Segment Open

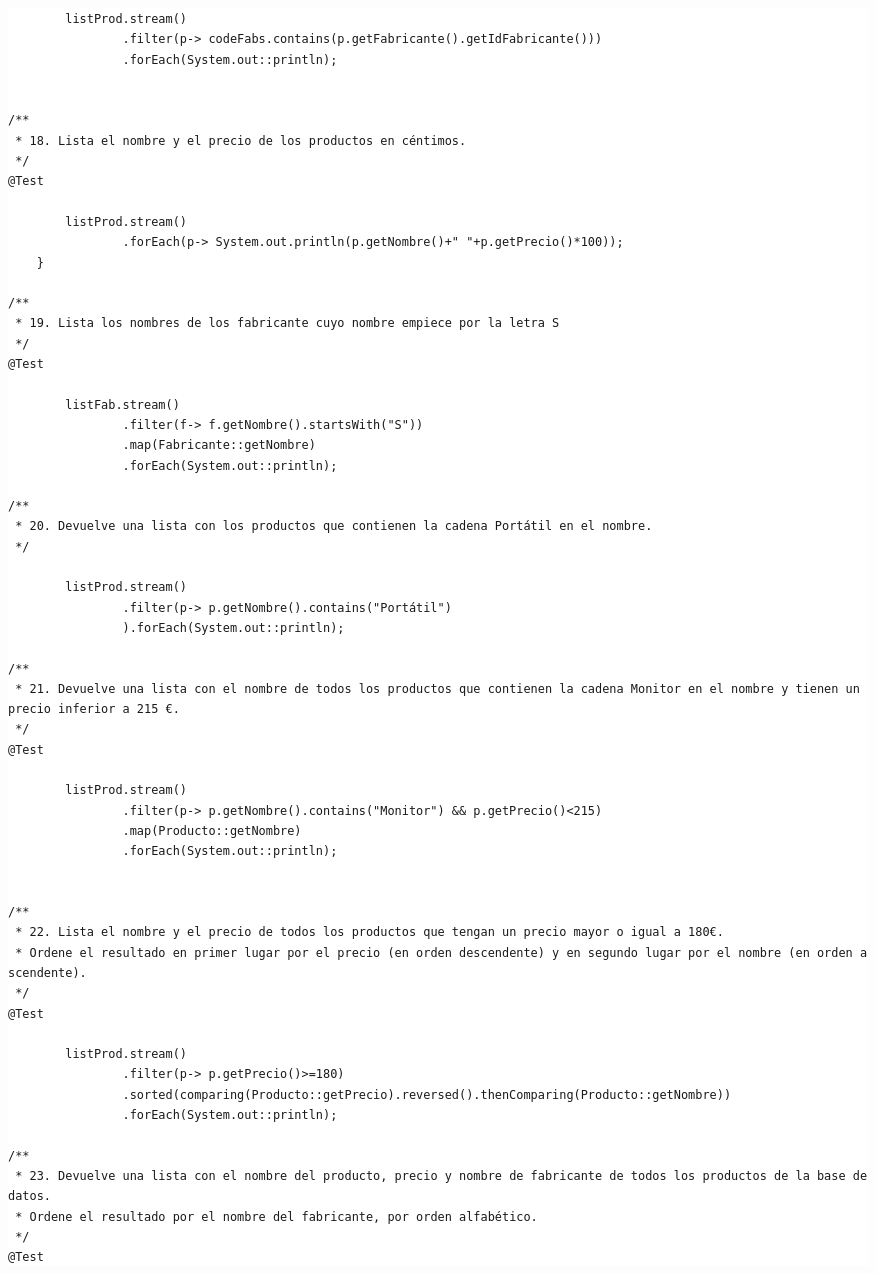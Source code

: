             listProd.stream()
                    .filter(p-> codeFabs.contains(p.getFabricante().getIdFabricante()))
                    .forEach(System.out::println);


    /**
     * 18. Lista el nombre y el precio de los productos en céntimos.
     */
    @Test

            listProd.stream()
                    .forEach(p-> System.out.println(p.getNombre()+" "+p.getPrecio()*100));
        }

    /**
     * 19. Lista los nombres de los fabricante cuyo nombre empiece por la letra S
     */
    @Test

            listFab.stream()
                    .filter(f-> f.getNombre().startsWith("S"))
                    .map(Fabricante::getNombre)
                    .forEach(System.out::println);

    /**
     * 20. Devuelve una lista con los productos que contienen la cadena Portátil en el nombre.
     */

            listProd.stream()
                    .filter(p-> p.getNombre().contains("Portátil")
                    ).forEach(System.out::println);

    /**
     * 21. Devuelve una lista con el nombre de todos los productos que contienen la cadena Monitor en el nombre y tienen un precio inferior a 215 €.
     */
    @Test

            listProd.stream()
                    .filter(p-> p.getNombre().contains("Monitor") && p.getPrecio()<215)
                    .map(Producto::getNombre)
                    .forEach(System.out::println);
        

    /**
     * 22. Lista el nombre y el precio de todos los productos que tengan un precio mayor o igual a 180€.
     * Ordene el resultado en primer lugar por el precio (en orden descendente) y en segundo lugar por el nombre (en orden ascendente).
     */
    @Test

            listProd.stream()
                    .filter(p-> p.getPrecio()>=180)
                    .sorted(comparing(Producto::getPrecio).reversed().thenComparing(Producto::getNombre))
                    .forEach(System.out::println);

    /**
     * 23. Devuelve una lista con el nombre del producto, precio y nombre de fabricante de todos los productos de la base de datos.
     * Ordene el resultado por el nombre del fabricante, por orden alfabético.
     */
    @Test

Segment Closed

--- Assignment ---
Look through the entries above, and wherever a line holds the word "filter", copy it.

--- Solution to this task ---
                    .filter(p-> codeFabs.contains(p.getFabricante().getIdFabricante()))
                    .filter(f-> f.getNombre().startsWith("S"))
                    .filter(p-> p.getNombre().contains("Portátil")
                    .filter(p-> p.getNombre().contains("Monitor") && p.getPrecio()<215)
                    .filter(p-> p.getPrecio()>=180)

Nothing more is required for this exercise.